FPGAs werken niet met normale code (zoals C, Python, etc.), maar met machinecode die bestaat uit ruwe bits. Het trainen van een machine learning-algoritme gebeurt echter wél in talen als C en Python, en dus er is een programma daartussen nodig dat je Pythoncode naar machinecode vertaalt. Helaas is dat geen eenduidig proces. Waar er bij gesproken talen meerdere manieren zijn om dezelfde zin van de ene taal naar de andere te vertalen, zo zijn er bij programmeertalen ook meerdere manieren om dezelfde code naar machinecode te vertalen. Maar waar in gesproken talen de connotatie misschien verandert, verandert bij machinetalen de snelheid van het programma. De commercieel beschikbare vertaalprogramma’s hebben hier last van, en dus hebben deeltjesfysici het op zich genomen om zelf een vertaler te bouwen: hls4ml. Met deze vertaler is het nu mogelijk om rekentijden te behalen van nanoseconden!

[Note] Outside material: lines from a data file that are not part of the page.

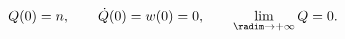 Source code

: \begin{equation}
\label{eq:limgauge}
 Q(0)=n,\qquad \dot Q(0)=w(0)=0, \qquad\lim_{\radim\to +\infty}Q = 0.
\end{equation}


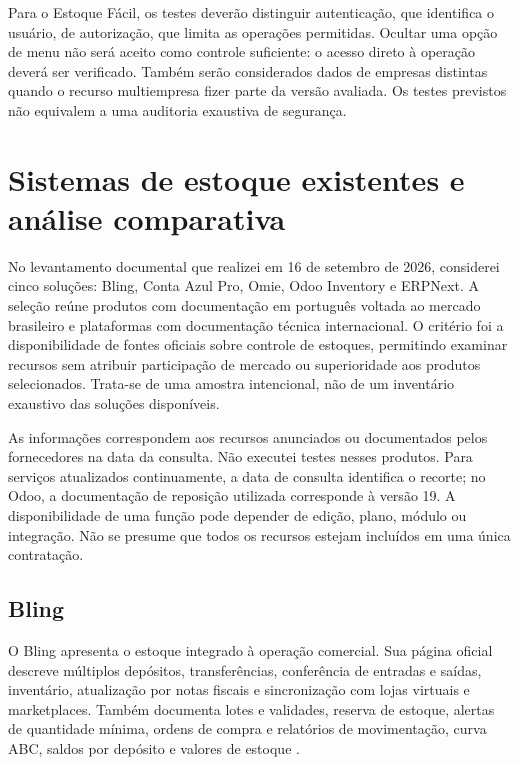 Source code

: Para o Estoque Fácil, os testes deverão distinguir autenticação, que identifica o usuário, de autorização, que limita as operações permitidas. Ocultar uma opção de menu não será aceito como controle suficiente: o acesso direto à operação deverá ser verificado. Também serão considerados dados de empresas distintas quando o recurso multiempresa fizer parte da versão avaliada. Os testes previstos não equivalem a uma auditoria exaustiva de segurança.

\section{Sistemas de estoque existentes e análise comparativa}
\label{sec:mercado}

No levantamento documental que realizei em 16 de setembro de 2026, considerei cinco soluções: Bling, Conta Azul Pro, Omie, Odoo Inventory e ERPNext. A seleção reúne produtos com documentação em português voltada ao mercado brasileiro e plataformas com documentação técnica internacional. O critério foi a disponibilidade de fontes oficiais sobre controle de estoques, permitindo examinar recursos sem atribuir participação de mercado ou superioridade aos produtos selecionados. Trata-se de uma amostra intencional, não de um inventário exaustivo das soluções disponíveis.

As informações correspondem aos recursos anunciados ou documentados pelos fornecedores na data da consulta. Não executei testes nesses produtos. Para serviços atualizados continuamente, a data de consulta identifica o recorte; no Odoo, a documentação de reposição utilizada corresponde à versão 19. A disponibilidade de uma função pode depender de edição, plano, módulo ou integração. Não se presume que todos os recursos estejam incluídos em uma única contratação.

\subsection{Bling}

O Bling apresenta o estoque integrado à operação comercial. Sua página oficial descreve múltiplos depósitos, transferências, conferência de entradas e saídas, inventário, atualização por notas fiscais e sincronização com lojas virtuais e marketplaces. Também documenta lotes e validades, reserva de estoque, alertas de quantidade mínima, ordens de compra e relatórios de movimentação, curva ABC, saldos por depósito e valores de estoque \cite{BlingEstoque}.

CMS heeft in 2023 op deze manier een anomaly detection-algoritme toegevoegd aan hun low-level trigger-systeem, en dit is naar alle waarschijnlijkheid nog maar het begin van machine learning-toepassingen in de trigger-systemen. Met alle nabije upgrades aan de LHC en de ATLAS- en CMS-detectoren, kunnen we uitkijken naar de (hopelijk) interessante stroom aan data die ons hierdoor te wachten staat.